Thorium-232 (Th-232), a naturally-occurring radioactive element with high potential of nuclear fuel is now being utilized in advanced nuclear reactors for CO2-free energy generation. To achieve all-round capability in Th-fuel cycle for health and environment, understanding the biological effects of Th-232 at cellular and molecular level are extremely important. The present study investigated long-term effects (6 and 12 months) of Th-232 (4, 10 and 20 mg/kg) on gene expression in mice liver (major target organ). Analysis of differentially expressed genes (DEGs, ≥2.0 folds, p < 0.05) showed that with the increase of Th dose (4 to 20 mg/kg), the number of upregulated DEGs increased and the number of downregulated DEGs decreased significantly. A significant number of upregulated DEGs (10 genes in 6 months and 14 genes in 12 months) were found common between 4 and 20 mg/kg. Gene Ontology analysis revealed significant (Padj ~ 10-6-10-28) enrichment of upregulated DEGs for metabolic process, signal transduction, cell death, cell cycle and cell proliferation.
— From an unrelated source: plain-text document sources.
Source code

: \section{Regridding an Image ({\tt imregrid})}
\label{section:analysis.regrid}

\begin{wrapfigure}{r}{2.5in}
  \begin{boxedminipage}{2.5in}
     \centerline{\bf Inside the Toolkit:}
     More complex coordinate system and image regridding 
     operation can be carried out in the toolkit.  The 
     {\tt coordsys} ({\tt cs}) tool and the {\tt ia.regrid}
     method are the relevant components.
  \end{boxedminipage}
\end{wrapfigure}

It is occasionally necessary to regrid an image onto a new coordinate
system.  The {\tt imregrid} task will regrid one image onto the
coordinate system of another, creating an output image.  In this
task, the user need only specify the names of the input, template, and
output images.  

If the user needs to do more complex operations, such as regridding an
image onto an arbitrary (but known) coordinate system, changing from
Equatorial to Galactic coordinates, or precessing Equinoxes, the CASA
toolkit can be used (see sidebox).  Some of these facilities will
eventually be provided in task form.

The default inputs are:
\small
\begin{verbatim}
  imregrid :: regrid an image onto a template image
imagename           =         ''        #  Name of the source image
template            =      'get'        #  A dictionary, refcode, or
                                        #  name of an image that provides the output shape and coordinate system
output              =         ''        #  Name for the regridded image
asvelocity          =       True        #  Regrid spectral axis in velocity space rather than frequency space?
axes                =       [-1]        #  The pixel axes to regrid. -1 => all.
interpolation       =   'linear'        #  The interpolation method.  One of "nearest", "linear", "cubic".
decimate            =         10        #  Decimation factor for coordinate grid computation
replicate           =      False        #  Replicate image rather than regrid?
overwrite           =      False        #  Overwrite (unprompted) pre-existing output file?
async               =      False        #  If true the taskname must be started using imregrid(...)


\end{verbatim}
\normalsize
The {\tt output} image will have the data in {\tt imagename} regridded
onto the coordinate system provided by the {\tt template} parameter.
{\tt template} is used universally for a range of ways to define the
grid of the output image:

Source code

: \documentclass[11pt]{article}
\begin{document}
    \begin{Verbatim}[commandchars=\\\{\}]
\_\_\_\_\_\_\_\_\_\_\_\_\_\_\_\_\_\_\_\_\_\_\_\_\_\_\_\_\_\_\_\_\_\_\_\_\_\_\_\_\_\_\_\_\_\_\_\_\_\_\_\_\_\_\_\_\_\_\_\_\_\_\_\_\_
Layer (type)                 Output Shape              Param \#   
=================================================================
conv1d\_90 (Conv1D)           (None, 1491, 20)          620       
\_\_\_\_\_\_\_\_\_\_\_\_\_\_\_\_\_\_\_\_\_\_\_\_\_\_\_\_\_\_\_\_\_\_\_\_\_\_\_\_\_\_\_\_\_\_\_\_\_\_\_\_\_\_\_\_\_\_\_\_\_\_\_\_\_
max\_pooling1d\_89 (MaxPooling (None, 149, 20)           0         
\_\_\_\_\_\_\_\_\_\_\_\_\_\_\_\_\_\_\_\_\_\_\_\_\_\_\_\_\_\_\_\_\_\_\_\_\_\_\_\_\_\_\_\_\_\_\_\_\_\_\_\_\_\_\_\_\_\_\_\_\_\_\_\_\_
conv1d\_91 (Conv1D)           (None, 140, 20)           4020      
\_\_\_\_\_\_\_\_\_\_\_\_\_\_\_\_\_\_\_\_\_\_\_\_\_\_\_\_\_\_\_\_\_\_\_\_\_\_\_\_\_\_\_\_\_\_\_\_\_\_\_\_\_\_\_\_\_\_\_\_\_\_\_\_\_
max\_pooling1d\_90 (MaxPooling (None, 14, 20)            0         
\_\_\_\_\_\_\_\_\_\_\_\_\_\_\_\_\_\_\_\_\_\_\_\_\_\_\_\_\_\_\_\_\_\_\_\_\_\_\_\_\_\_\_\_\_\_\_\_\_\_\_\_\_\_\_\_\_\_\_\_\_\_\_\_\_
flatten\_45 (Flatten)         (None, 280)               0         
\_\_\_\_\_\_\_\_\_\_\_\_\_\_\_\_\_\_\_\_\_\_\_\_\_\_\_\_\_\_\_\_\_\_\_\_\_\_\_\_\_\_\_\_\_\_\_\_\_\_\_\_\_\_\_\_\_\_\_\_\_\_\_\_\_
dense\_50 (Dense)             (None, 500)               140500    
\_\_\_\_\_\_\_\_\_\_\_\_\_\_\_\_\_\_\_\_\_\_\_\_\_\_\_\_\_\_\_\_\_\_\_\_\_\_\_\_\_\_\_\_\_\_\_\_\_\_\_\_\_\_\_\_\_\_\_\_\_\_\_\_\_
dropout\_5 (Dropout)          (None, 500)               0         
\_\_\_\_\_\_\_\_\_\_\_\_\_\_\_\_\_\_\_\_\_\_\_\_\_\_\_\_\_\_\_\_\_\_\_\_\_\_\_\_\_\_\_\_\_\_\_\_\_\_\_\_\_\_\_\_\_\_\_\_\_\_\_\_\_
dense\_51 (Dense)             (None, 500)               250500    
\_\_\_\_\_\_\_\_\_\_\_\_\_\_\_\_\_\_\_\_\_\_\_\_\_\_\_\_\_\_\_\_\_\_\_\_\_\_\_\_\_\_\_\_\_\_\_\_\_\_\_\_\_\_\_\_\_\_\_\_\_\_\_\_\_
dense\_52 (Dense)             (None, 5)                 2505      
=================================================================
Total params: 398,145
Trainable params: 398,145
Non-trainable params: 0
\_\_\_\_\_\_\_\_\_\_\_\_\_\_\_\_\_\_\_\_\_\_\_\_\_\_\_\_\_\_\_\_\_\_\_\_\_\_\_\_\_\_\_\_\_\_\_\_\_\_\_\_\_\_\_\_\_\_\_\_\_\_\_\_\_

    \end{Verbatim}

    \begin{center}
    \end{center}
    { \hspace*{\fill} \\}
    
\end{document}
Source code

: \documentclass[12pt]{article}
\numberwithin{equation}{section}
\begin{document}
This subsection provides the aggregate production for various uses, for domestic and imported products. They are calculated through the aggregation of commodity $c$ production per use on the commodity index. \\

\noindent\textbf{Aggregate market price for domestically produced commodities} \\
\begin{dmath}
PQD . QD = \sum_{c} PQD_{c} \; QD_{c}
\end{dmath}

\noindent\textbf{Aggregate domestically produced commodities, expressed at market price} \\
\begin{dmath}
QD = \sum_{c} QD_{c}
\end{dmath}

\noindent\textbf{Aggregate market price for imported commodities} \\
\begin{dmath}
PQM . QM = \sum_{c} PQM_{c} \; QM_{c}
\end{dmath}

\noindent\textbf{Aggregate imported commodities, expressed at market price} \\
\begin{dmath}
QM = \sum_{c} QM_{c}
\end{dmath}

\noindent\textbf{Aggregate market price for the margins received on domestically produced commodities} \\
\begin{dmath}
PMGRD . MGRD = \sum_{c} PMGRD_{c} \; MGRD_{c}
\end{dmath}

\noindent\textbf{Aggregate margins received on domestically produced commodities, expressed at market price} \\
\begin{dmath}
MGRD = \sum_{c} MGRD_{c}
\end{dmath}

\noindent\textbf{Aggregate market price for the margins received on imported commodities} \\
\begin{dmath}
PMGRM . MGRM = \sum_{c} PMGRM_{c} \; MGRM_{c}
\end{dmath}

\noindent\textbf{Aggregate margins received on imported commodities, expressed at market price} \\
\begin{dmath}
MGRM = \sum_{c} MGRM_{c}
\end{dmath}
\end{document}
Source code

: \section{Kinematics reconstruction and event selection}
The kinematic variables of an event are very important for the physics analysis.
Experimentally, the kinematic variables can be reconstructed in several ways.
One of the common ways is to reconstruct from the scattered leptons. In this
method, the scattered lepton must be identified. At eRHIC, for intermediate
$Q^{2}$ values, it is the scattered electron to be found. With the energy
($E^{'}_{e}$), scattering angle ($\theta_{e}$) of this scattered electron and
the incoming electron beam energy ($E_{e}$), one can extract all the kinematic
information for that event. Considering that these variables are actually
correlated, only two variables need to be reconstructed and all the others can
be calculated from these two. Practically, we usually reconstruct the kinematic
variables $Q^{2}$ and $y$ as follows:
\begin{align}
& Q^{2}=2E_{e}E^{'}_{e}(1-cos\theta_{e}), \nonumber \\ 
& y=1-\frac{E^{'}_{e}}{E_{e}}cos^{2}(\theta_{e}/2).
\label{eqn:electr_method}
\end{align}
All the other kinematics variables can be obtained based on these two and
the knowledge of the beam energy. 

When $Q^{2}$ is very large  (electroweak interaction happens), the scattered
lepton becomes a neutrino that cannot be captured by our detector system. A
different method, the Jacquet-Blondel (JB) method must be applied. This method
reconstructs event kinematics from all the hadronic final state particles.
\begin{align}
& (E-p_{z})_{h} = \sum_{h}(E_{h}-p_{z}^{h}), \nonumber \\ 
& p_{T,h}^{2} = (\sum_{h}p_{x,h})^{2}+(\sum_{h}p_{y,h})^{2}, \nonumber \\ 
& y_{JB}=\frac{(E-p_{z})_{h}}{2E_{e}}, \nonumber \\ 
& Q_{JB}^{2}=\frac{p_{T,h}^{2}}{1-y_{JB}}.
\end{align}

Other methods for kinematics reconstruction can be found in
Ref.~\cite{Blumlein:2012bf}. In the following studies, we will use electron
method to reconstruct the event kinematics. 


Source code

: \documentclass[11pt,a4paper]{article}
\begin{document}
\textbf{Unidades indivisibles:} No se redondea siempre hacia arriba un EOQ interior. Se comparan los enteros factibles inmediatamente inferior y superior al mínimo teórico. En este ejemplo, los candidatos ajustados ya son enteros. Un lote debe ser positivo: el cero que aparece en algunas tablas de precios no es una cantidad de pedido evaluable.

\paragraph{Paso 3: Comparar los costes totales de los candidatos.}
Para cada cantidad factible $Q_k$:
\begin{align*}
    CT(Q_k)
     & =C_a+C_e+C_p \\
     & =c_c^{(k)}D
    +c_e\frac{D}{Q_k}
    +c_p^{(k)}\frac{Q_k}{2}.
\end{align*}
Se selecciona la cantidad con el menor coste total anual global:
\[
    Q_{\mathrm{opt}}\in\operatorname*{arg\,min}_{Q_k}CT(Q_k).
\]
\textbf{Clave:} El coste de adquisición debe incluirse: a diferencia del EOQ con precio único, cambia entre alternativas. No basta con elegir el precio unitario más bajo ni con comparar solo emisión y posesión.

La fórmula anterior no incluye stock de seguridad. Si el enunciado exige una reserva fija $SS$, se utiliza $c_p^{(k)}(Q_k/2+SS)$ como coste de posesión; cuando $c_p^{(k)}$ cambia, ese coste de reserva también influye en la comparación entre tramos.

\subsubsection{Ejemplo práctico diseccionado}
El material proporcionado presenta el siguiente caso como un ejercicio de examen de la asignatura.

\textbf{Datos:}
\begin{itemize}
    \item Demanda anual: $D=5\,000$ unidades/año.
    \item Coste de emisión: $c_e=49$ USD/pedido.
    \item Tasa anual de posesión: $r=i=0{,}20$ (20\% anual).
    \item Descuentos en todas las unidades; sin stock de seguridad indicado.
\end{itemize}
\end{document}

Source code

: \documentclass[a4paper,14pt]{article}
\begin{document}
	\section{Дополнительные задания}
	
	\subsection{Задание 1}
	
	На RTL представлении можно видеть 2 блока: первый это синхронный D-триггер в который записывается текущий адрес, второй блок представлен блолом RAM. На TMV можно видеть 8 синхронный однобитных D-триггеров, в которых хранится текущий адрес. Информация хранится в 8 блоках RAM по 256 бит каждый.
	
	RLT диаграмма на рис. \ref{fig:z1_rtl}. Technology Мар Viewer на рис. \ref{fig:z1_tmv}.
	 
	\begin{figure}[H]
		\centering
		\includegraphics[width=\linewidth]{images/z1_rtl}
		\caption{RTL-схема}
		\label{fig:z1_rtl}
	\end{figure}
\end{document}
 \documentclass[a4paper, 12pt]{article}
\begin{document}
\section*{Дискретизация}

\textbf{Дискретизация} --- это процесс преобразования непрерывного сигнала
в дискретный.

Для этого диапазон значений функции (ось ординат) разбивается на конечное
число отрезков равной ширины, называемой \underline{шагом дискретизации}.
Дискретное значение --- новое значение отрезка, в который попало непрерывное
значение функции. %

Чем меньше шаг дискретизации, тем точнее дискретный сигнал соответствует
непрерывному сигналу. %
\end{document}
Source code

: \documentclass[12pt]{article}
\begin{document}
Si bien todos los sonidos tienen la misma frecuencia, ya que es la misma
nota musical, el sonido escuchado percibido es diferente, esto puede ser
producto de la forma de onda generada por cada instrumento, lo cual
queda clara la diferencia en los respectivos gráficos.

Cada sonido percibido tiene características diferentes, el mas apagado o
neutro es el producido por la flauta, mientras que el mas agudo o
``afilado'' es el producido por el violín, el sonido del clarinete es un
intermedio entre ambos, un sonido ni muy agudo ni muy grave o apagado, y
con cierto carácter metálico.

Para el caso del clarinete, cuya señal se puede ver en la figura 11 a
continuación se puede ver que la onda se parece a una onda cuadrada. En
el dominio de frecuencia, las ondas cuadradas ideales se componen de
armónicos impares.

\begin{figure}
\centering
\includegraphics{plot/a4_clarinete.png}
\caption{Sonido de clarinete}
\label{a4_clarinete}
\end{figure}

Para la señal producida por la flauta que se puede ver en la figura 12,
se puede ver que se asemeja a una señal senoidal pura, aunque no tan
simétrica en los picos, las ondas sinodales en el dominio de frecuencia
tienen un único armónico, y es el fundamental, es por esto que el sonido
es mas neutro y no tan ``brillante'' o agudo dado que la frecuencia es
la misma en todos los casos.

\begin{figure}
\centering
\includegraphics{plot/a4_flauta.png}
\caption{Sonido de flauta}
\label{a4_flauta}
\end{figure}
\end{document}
KEGG pathway analysis showed DEGs significantly enriched in several cancer-related pathways including hepatocellular carcinoma (HCC). Protein-protein interaction analysis further revealed statistically significant functional interaction (p-value ~10-6-10-10) among the proteins of HCC, which identified β-catenin as one of the most significant signaling nodes in association with myc, an oncogene and p53, a tumor suppressor. Importantly, these results were corroborated by quantitative real time-polymerase chain reaction and western blotting in liver tissues of animals exposed to Th-232. This study insights Wnt/β-catenin signaling network attributable to drive Th-induced liver carcinogenesis, which may have significant implications for management of long-term effects of Th-232.